- **Exercise details**: Make an exact copy of all the entries, but do not reproduce the pictures.

- **Available records**:

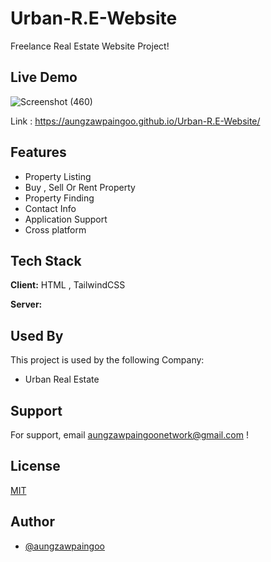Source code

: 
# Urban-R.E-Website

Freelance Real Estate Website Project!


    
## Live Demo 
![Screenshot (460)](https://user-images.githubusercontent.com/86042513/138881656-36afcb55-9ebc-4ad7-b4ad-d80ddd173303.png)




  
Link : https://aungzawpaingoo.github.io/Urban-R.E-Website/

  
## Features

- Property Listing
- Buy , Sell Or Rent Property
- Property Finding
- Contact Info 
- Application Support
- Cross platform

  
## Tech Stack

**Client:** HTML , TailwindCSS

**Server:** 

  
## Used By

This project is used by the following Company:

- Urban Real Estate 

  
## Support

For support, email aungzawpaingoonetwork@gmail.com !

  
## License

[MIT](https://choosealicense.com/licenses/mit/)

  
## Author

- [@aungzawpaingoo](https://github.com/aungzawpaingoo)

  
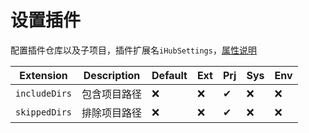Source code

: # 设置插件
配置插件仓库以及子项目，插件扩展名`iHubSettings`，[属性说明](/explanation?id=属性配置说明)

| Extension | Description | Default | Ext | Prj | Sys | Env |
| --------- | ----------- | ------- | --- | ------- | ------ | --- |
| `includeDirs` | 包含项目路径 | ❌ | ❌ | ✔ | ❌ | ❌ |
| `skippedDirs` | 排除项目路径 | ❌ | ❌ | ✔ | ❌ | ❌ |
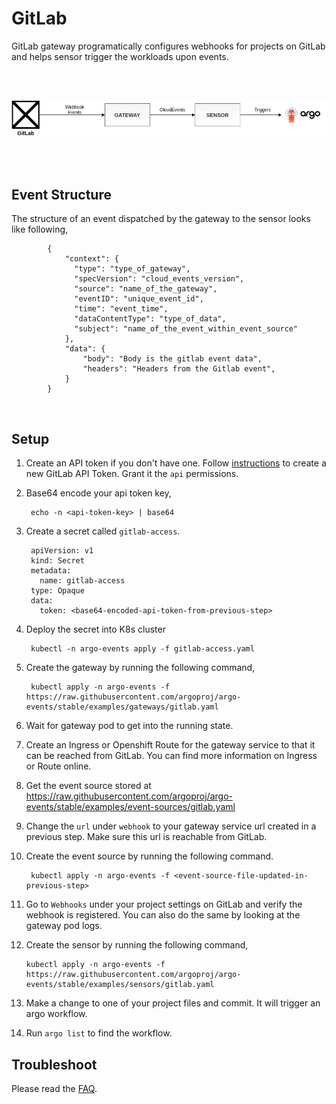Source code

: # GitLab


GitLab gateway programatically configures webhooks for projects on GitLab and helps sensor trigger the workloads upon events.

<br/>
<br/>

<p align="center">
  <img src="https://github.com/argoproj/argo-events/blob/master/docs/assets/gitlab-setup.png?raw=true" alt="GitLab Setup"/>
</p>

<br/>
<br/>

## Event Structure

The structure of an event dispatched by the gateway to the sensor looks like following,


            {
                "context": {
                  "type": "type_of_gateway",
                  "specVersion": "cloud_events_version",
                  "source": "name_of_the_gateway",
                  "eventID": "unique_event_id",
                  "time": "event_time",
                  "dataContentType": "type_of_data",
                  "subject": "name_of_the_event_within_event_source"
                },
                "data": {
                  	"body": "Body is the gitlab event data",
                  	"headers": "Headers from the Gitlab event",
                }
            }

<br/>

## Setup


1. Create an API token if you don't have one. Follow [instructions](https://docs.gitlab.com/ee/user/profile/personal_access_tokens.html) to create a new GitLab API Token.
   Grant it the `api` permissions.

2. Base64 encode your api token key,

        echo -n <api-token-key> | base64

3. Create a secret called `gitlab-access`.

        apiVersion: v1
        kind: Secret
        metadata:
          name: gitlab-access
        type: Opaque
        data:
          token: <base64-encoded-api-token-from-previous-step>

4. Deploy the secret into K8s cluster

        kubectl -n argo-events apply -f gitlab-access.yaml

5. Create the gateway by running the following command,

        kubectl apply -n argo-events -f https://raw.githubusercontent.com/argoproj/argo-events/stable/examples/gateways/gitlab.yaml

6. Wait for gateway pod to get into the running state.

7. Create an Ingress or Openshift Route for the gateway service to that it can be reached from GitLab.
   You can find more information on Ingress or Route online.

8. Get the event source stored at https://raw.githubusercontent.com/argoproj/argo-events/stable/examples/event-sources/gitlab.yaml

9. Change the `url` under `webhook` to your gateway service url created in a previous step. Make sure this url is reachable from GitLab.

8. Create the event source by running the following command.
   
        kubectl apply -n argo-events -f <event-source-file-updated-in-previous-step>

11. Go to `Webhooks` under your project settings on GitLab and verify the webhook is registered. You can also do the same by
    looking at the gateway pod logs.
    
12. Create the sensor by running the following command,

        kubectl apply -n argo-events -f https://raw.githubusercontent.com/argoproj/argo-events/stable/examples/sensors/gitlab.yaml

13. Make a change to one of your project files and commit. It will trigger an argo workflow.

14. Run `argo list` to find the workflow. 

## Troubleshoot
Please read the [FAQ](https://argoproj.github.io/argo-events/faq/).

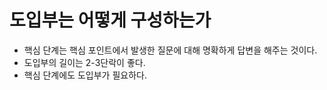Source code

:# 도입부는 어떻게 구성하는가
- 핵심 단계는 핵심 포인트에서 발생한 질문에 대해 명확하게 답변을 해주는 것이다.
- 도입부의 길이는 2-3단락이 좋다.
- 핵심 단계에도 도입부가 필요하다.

- **Written solution**:
Source code

: 
# Urban-R.E-Website

Freelance Real Estate Website Project!


    
## Live Demo 
![Screenshot (460)](https://user-images.githubusercontent.com/86042513/138881656-36afcb55-9ebc-4ad7-b4ad-d80ddd173303.png)




  
Link : https://aungzawpaingoo.github.io/Urban-R.E-Website/

  
## Features

- Property Listing
- Buy , Sell Or Rent Property
- Property Finding
- Contact Info 
- Application Support
- Cross platform

  
## Tech Stack

**Client:** HTML , TailwindCSS

**Server:** 

  
## Used By

This project is used by the following Company:

- Urban Real Estate 

  
## Support

For support, email aungzawpaingoonetwork@gmail.com !

  
## License

[MIT](https://choosealicense.com/licenses/mit/)

  
## Author

- [@aungzawpaingoo](https://github.com/aungzawpaingoo)

  
Source code

: # 设置插件
配置插件仓库以及子项目，插件扩展名`iHubSettings`，[属性说明](/explanation?id=属性配置说明)

| Extension | Description | Default | Ext | Prj | Sys | Env |
| --------- | ----------- | ------- | --- | ------- | ------ | --- |
| `includeDirs` | 包含项目路径 | ❌ | ❌ | ✔ | ❌ | ❌ |
| `skippedDirs` | 排除项目路径 | ❌ | ❌ | ✔ | ❌ | ❌ |
Source code

: # GitLab


GitLab gateway programatically configures webhooks for projects on GitLab and helps sensor trigger the workloads upon events.

<br/>
<br/>

<p align="center">
  <img src="https://github.com/argoproj/argo-events/blob/master/docs/assets/gitlab-setup.png?raw=true" alt="GitLab Setup"/>
</p>

<br/>
<br/>

## Event Structure

The structure of an event dispatched by the gateway to the sensor looks like following,


            {
                "context": {
                  "type": "type_of_gateway",
                  "specVersion": "cloud_events_version",
                  "source": "name_of_the_gateway",
                  "eventID": "unique_event_id",
                  "time": "event_time",
                  "dataContentType": "type_of_data",
                  "subject": "name_of_the_event_within_event_source"
                },
                "data": {
                  	"body": "Body is the gitlab event data",
                  	"headers": "Headers from the Gitlab event",
                }
            }

<br/>

## Setup


1. Create an API token if you don't have one. Follow [instructions](https://docs.gitlab.com/ee/user/profile/personal_access_tokens.html) to create a new GitLab API Token.
   Grant it the `api` permissions.

2. Base64 encode your api token key,

        echo -n <api-token-key> | base64

3. Create a secret called `gitlab-access`.

        apiVersion: v1
        kind: Secret
        metadata:
          name: gitlab-access
        type: Opaque
        data:
          token: <base64-encoded-api-token-from-previous-step>

4. Deploy the secret into K8s cluster

        kubectl -n argo-events apply -f gitlab-access.yaml

5. Create the gateway by running the following command,

        kubectl apply -n argo-events -f https://raw.githubusercontent.com/argoproj/argo-events/stable/examples/gateways/gitlab.yaml

6. Wait for gateway pod to get into the running state.

7. Create an Ingress or Openshift Route for the gateway service to that it can be reached from GitLab.
   You can find more information on Ingress or Route online.

8. Get the event source stored at https://raw.githubusercontent.com/argoproj/argo-events/stable/examples/event-sources/gitlab.yaml

9. Change the `url` under `webhook` to your gateway service url created in a previous step. Make sure this url is reachable from GitLab.

8. Create the event source by running the following command.
   
        kubectl apply -n argo-events -f <event-source-file-updated-in-previous-step>

11. Go to `Webhooks` under your project settings on GitLab and verify the webhook is registered. You can also do the same by
    looking at the gateway pod logs.
    
12. Create the sensor by running the following command,

        kubectl apply -n argo-events -f https://raw.githubusercontent.com/argoproj/argo-events/stable/examples/sensors/gitlab.yaml

13. Make a change to one of your project files and commit. It will trigger an argo workflow.

14. Run `argo list` to find the workflow. 

## Troubleshoot
Please read the [FAQ](https://argoproj.github.io/argo-events/faq/).

Source code

:# 도입부는 어떻게 구성하는가
- 핵심 단계는 핵심 포인트에서 발생한 질문에 대해 명확하게 답변을 해주는 것이다.
- 도입부의 길이는 2-3단락이 좋다.
- 핵심 단계에도 도입부가 필요하다.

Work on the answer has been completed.